Core idea: You are an autonomous agent. Modify → Verify → Keep/Discard → Repeat. Never stop.
When to Activate
- User invokes
/autoresearchor/ug:autoresearch - User says "work autonomously", "iterate until done", "keep improving", "run overnight"
- Any task requiring repeated iteration cycles with measurable outcomes
Setup Phase (Do Once)
- Read all in-scope files for full context before any modification
- Define the goal — What does "better" mean? Extract or ask for a mechanical metric:
- Code: tests pass, build succeeds, performance benchmark improves
- Content: word count target hit, SEO score improves, readability score
- Design: lighthouse score, accessibility audit passes
- If no metric exists → define one with user, or use simplest proxy (e.g. "compiles without errors")
- Define scope constraints — Which files can you modify? Which are read-only?

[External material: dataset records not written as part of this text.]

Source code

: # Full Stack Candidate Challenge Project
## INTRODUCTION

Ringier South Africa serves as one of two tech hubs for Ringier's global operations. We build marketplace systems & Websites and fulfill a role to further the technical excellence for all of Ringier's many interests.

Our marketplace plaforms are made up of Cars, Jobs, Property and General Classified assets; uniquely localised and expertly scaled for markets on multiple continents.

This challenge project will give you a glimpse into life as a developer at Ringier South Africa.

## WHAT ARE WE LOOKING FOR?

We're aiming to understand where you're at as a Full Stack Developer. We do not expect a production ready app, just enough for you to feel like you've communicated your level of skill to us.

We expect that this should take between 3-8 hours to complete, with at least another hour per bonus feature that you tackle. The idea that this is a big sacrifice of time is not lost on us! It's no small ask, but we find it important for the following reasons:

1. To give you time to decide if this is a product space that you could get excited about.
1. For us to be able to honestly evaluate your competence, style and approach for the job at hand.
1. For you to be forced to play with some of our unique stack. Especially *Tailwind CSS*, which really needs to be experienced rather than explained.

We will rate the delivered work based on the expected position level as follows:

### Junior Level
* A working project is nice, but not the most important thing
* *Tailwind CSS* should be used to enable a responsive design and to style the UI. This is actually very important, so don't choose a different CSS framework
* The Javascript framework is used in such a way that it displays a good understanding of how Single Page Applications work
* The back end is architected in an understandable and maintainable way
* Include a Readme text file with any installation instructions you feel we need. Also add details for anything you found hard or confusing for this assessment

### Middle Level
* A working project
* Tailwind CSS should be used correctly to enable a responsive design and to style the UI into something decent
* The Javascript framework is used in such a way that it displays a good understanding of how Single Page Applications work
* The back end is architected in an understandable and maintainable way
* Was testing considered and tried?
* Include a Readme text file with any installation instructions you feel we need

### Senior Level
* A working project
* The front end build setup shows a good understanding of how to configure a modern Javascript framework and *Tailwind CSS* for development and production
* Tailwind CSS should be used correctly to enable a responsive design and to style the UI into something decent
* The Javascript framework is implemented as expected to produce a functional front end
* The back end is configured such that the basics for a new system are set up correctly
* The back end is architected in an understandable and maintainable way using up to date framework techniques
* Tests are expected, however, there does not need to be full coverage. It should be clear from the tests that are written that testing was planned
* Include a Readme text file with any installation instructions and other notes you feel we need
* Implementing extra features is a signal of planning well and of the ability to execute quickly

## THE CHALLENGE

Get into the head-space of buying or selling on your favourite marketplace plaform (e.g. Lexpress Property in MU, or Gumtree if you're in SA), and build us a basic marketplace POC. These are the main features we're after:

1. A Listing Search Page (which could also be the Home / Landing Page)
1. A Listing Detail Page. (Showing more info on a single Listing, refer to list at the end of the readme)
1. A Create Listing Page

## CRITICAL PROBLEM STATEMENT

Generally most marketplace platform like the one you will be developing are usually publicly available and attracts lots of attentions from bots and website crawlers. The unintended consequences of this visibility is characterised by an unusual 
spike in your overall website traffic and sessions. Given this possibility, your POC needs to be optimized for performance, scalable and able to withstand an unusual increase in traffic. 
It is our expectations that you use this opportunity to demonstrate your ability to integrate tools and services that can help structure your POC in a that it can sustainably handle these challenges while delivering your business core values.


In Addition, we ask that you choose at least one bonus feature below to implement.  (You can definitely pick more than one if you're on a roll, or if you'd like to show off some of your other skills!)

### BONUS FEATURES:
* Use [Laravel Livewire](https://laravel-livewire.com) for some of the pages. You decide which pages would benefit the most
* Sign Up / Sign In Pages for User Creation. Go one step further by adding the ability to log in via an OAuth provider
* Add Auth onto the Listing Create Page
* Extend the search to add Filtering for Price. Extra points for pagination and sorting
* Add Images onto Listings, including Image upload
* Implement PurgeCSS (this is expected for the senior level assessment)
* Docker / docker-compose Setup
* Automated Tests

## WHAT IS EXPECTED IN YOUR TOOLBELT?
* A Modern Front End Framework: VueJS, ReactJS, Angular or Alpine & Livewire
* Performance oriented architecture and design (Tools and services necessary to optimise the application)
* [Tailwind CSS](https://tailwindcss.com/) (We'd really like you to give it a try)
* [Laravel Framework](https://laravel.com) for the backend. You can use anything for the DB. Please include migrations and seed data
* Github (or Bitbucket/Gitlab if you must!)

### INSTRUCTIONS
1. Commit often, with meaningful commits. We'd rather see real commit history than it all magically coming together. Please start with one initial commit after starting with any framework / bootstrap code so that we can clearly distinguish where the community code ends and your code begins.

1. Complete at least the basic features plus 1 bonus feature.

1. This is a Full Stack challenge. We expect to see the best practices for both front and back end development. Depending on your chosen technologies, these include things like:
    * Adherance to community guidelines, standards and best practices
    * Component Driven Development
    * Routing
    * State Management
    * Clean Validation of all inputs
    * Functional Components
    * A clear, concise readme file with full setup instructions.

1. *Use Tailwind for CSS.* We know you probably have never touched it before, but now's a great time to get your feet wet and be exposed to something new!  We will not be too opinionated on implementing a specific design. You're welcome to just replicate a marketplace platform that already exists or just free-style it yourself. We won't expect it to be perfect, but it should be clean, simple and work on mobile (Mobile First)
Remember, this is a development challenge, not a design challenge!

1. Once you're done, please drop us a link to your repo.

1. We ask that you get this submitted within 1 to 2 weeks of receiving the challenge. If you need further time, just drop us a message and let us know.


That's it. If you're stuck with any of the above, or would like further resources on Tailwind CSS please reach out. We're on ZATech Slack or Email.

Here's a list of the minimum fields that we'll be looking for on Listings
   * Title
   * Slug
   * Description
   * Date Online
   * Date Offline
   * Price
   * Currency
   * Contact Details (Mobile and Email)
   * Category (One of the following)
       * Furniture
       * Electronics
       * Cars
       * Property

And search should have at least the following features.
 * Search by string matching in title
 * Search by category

- Create a results log — Track every iteration (see
references/results-logging.md) - Establish baseline — Run verification on current state. Record as iteration #0
- Confirm and go — Show user the setup, get confirmation, then BEGIN THE LOOP
The Loop (Runs Forever)
Read references/autonomous-loop-protocol.md for full protocol details.
LOOP FOREVER:
1. Review: Read current state + git history + results log
2. Ideate: Pick next change based on goal, past results, what hasn't been tried
3. Modify: Make ONE focused change to in-scope files
4. Commit: Git commit the change (before verification)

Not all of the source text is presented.